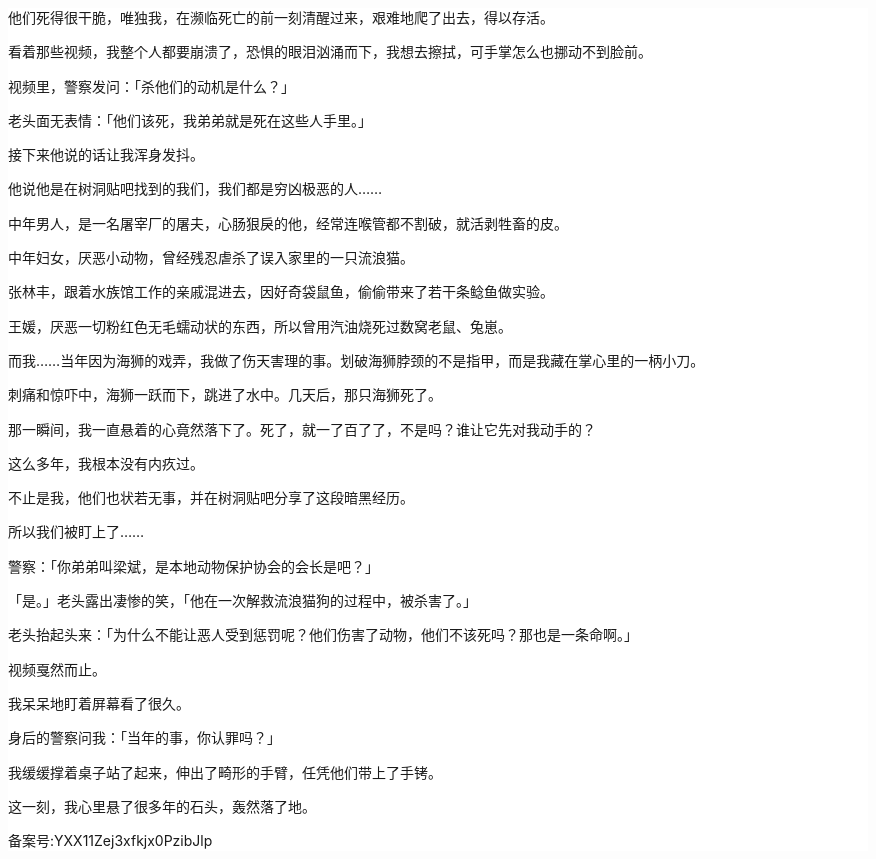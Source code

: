 他们死得很干脆，唯独我，在濒临死亡的前一刻清醒过来，艰难地爬了出去，得以存活。

看着那些视频，我整个人都要崩溃了，恐惧的眼泪汹涌而下，我想去擦拭，可手掌怎么也挪动不到脸前。

视频里，警察发问：「杀他们的动机是什么？」

老头面无表情：「他们该死，我弟弟就是死在这些人手里。」

接下来他说的话让我浑身发抖。

他说他是在树洞贴吧找到的我们，我们都是穷凶极恶的人……

中年男人，是一名屠宰厂的屠夫，心肠狠戾的他，经常连喉管都不割破，就活剥牲畜的皮。

中年妇女，厌恶小动物，曾经残忍虐杀了误入家里的一只流浪猫。

张林丰，跟着水族馆工作的亲戚混进去，因好奇袋鼠鱼，偷偷带来了若干条鲶鱼做实验。

王媛，厌恶一切粉红色无毛蠕动状的东西，所以曾用汽油烧死过数窝老鼠、兔崽。

而我……当年因为海狮的戏弄，我做了伤天害理的事。划破海狮脖颈的不是指甲，而是我藏在掌心里的一柄小刀。

刺痛和惊吓中，海狮一跃而下，跳进了水中。几天后，那只海狮死了。

那一瞬间，我一直悬着的心竟然落下了。死了，就一了百了了，不是吗？谁让它先对我动手的？

这么多年，我根本没有内疚过。

不止是我，他们也状若无事，并在树洞贴吧分享了这段暗黑经历。

所以我们被盯上了……

警察：「你弟弟叫梁斌，是本地动物保护协会的会长是吧？」

「是。」老头露出凄惨的笑，「他在一次解救流浪猫狗的过程中，被杀害了。」

老头抬起头来：「为什么不能让恶人受到惩罚呢？他们伤害了动物，他们不该死吗？那也是一条命啊。」

视频戛然而止。

我呆呆地盯着屏幕看了很久。

身后的警察问我：「当年的事，你认罪吗？」

我缓缓撑着桌子站了起来，伸出了畸形的手臂，任凭他们带上了手铐。

这一刻，我心里悬了很多年的石头，轰然落了地。

备案号:YXX11Zej3xfkjx0PzibJlp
_____
**What to do**. Find the line that contains "那一瞬间，我一直悬着的心竟然". Repeat it and every line after it, exactly as written, up to and including the last line of the records above.

**Completed exercise**.
那一瞬间，我一直悬着的心竟然落下了。死了，就一了百了了，不是吗？谁让它先对我动手的？

这么多年，我根本没有内疚过。

不止是我，他们也状若无事，并在树洞贴吧分享了这段暗黑经历。

所以我们被盯上了……

警察：「你弟弟叫梁斌，是本地动物保护协会的会长是吧？」

「是。」老头露出凄惨的笑，「他在一次解救流浪猫狗的过程中，被杀害了。」

老头抬起头来：「为什么不能让恶人受到惩罚呢？他们伤害了动物，他们不该死吗？那也是一条命啊。」

视频戛然而止。

我呆呆地盯着屏幕看了很久。

身后的警察问我：「当年的事，你认罪吗？」

我缓缓撑着桌子站了起来，伸出了畸形的手臂，任凭他们带上了手铐。

这一刻，我心里悬了很多年的石头，轰然落了地。

备案号:YXX11Zej3xfkjx0PzibJlp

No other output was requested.